This file allows to use the datapath synthesis system in a very flexible way. If the hardware of the rALU changes, e.g. new operators are available, only a new hardware file has to be specified. The limits of the hardware resources (e. g. number of datapath units available in the rALU subnet) are used to check a given ALE-X file if it can be implemented on the current available hardware. The data types and the available operators are also specified. All operators are listed with their delay times. All listed operators must be accessible in the operator repertory of the assembler for the code generation. The user can extend the available operator library by own functions.

4.2 Logic Optimization and Technology Mapping

The condition statements are converted into single assignment code. The same is done for the loop conditions. The loop header is controlled by the rALU controller. Loops and sequences of assignments are considered as basic blocks. Directed acyclic graphs (DAGs) are constructed from the basic blocks. Herewith common subexpressions, identical assignments, local variables, and dead code are removed. Further constant folding and reduction in strength is used. Unary operators are combined with the next operator if the operator library provides this newly merged operator. This step reduces the number of required DPUs in the rDPA array. Further, parallelism of single expressions is increased by tree-height reduction [6]. This is done to a level where an expression can be placed with at most one routing operator per local interconnection. A simple algorithm is performed which uses the commutativity and the associativity of some operators. If expressions can be vectorized, it is sufficient to implement one of these expressions, thus saving area. The required results can be computed by pipelining this single expression.

4.3 Placement and Routing

A poor placement degrades the performance since some internal variables have to be routed via an rDPAbus. During that time this bus is blocked for other data operations. A simulated annealing algorithm is chosen which gives better results than a simple constructive cluster growth algorithm, especially when the rDPA is connected as a torus.

Figure 5. Overview on diffferent Torus structures used by DPSS

Different torus structures for connecting the border of the rDPA can be additionally considered (see figure 4). The simulated annealing algorithm belongs to probabilistic algorithms which improve iteratively [7]. One additional routing operation per local connection is considered in each iteration step by the simulated annealing algorithm. Thus the routing is considered during the placement. Unlike other simulated annealing algorithms, the minimum placement is always saved in each iteration step. The cost function of the annealing algorithm considers the chip boundaries, the required routing operators and with a high cost the connections via the rDPAbus. Figure 6 shows the implemented algorithm.

Figure 6. Simulated annealing algorithm used

First, an initial placement for the simulated annealing process is computed by placing the operators randomly onto the rDPA. Then the COST-function gives the complete cost of this placement. The cooling schedule is controlled by a linear function f(temp) = 0.95 * temp. Two positions for exchange are searched by the SELECT_POSITION()-function.
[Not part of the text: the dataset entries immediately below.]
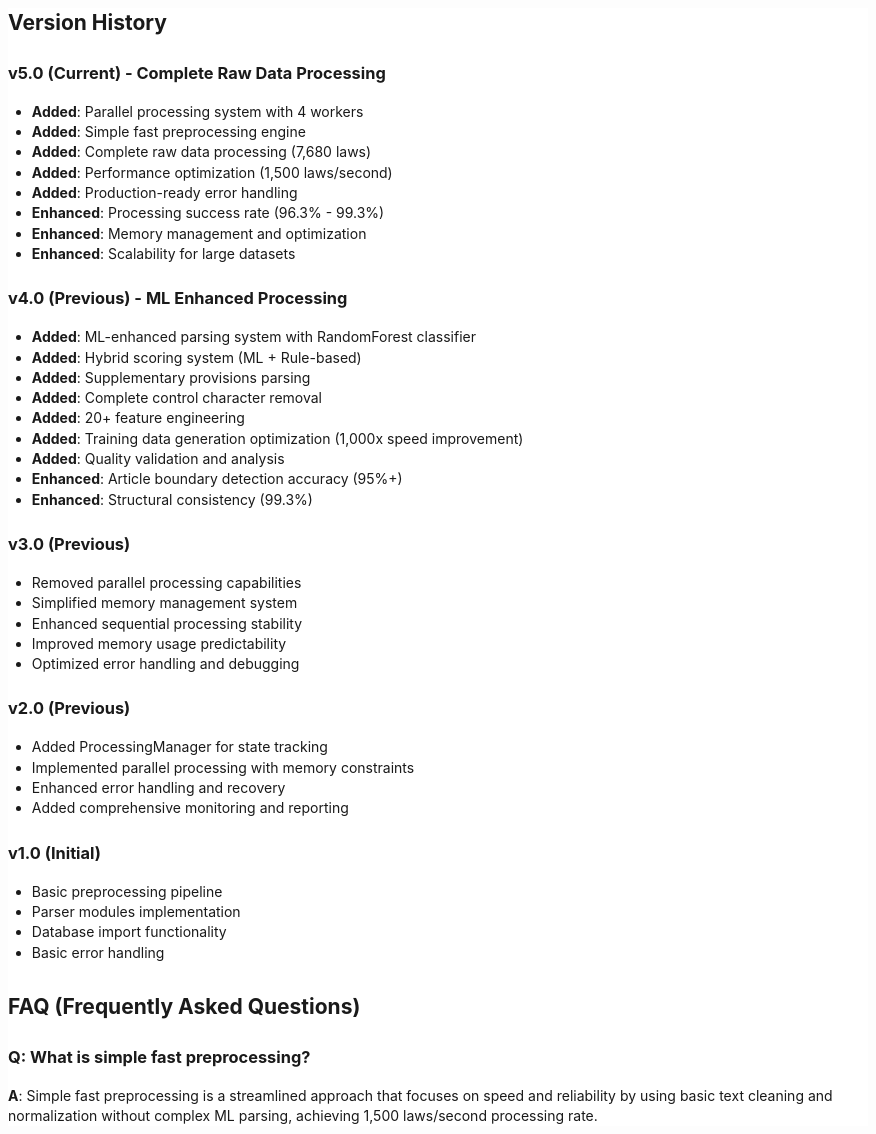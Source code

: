 ## Version History

### v5.0 (Current) - Complete Raw Data Processing
- **Added**: Parallel processing system with 4 workers
- **Added**: Simple fast preprocessing engine
- **Added**: Complete raw data processing (7,680 laws)
- **Added**: Performance optimization (1,500 laws/second)
- **Added**: Production-ready error handling
- **Enhanced**: Processing success rate (96.3% - 99.3%)
- **Enhanced**: Memory management and optimization
- **Enhanced**: Scalability for large datasets

### v4.0 (Previous) - ML Enhanced Processing
- **Added**: ML-enhanced parsing system with RandomForest classifier
- **Added**: Hybrid scoring system (ML + Rule-based)
- **Added**: Supplementary provisions parsing
- **Added**: Complete control character removal
- **Added**: 20+ feature engineering
- **Added**: Training data generation optimization (1,000x speed improvement)
- **Added**: Quality validation and analysis
- **Enhanced**: Article boundary detection accuracy (95%+)
- **Enhanced**: Structural consistency (99.3%)

### v3.0 (Previous)
- Removed parallel processing capabilities
- Simplified memory management system
- Enhanced sequential processing stability
- Improved memory usage predictability
- Optimized error handling and debugging

### v2.0 (Previous)
- Added ProcessingManager for state tracking
- Implemented parallel processing with memory constraints
- Enhanced error handling and recovery
- Added comprehensive monitoring and reporting

### v1.0 (Initial)
- Basic preprocessing pipeline
- Parser modules implementation
- Database import functionality
- Basic error handling

## FAQ (Frequently Asked Questions)

### Q: What is simple fast preprocessing?
**A**: Simple fast preprocessing is a streamlined approach that focuses on speed and reliability by using basic text cleaning and normalization without complex ML parsing, achieving 1,500 laws/second processing rate.
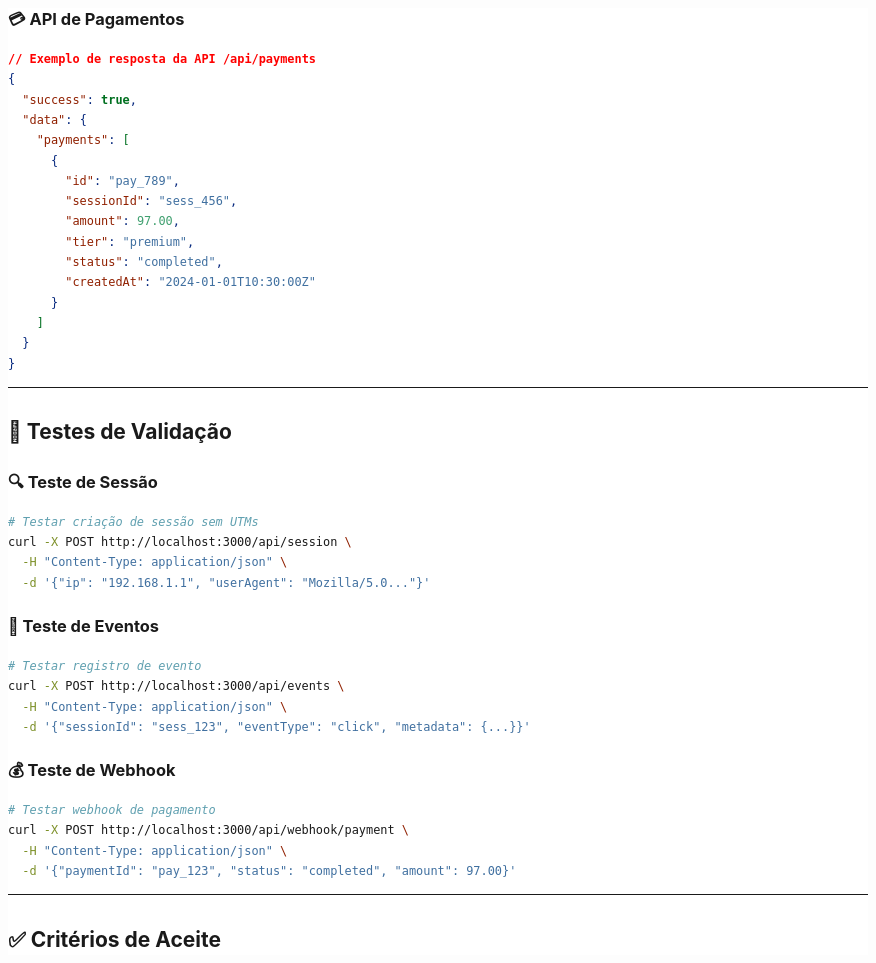 ### 💳 API de Pagamentos
```json
// Exemplo de resposta da API /api/payments
{
  "success": true,
  "data": {
    "payments": [
      {
        "id": "pay_789",
        "sessionId": "sess_456",
        "amount": 97.00,
        "tier": "premium",
        "status": "completed",
        "createdAt": "2024-01-01T10:30:00Z"
      }
    ]
  }
}
```

---

## 🧪 Testes de Validação

### 🔍 Teste de Sessão
```bash
# Testar criação de sessão sem UTMs
curl -X POST http://localhost:3000/api/session \
  -H "Content-Type: application/json" \
  -d '{"ip": "192.168.1.1", "userAgent": "Mozilla/5.0..."}'
```

### 🎯 Teste de Eventos
```bash
# Testar registro de evento
curl -X POST http://localhost:3000/api/events \
  -H "Content-Type: application/json" \
  -d '{"sessionId": "sess_123", "eventType": "click", "metadata": {...}}'
```

### 💰 Teste de Webhook
```bash
# Testar webhook de pagamento
curl -X POST http://localhost:3000/api/webhook/payment \
  -H "Content-Type: application/json" \
  -d '{"paymentId": "pay_123", "status": "completed", "amount": 97.00}'
```

---

## ✅ Critérios de Aceite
Without argument, this function gives a random position of an operator in the rDPA array. With arguments, the function returns a random position of an operator in the neighbourhood of the position of the first argument. The second argument determines the range of this neighbourhood. A high value for the second argument allows to search for the new position in the whole array, a low argument allows to search only in a small neighbourhood. Usually, the temperature of the cooling schedule is used for this argument. Further, the number of iterations of the inner loop is decreased with the temperature. This can be done because only a local neighbourhood for exchange is considered at low temperatures. The EXCHANGE-function exchanges two positions of the current placement and returns the difference of the costs between the old and new placement. Only the cost increase or decrease due to this exchange is computed. The rest of the operators in the rDPA array are not considered for reasons of speed of the implementation. The RANDOM()-function returns a random number in the range between the first and the second argument. An example of an expression statement sequence mapped onto an rDPA with unidirectional mesh connections is given in figure 7.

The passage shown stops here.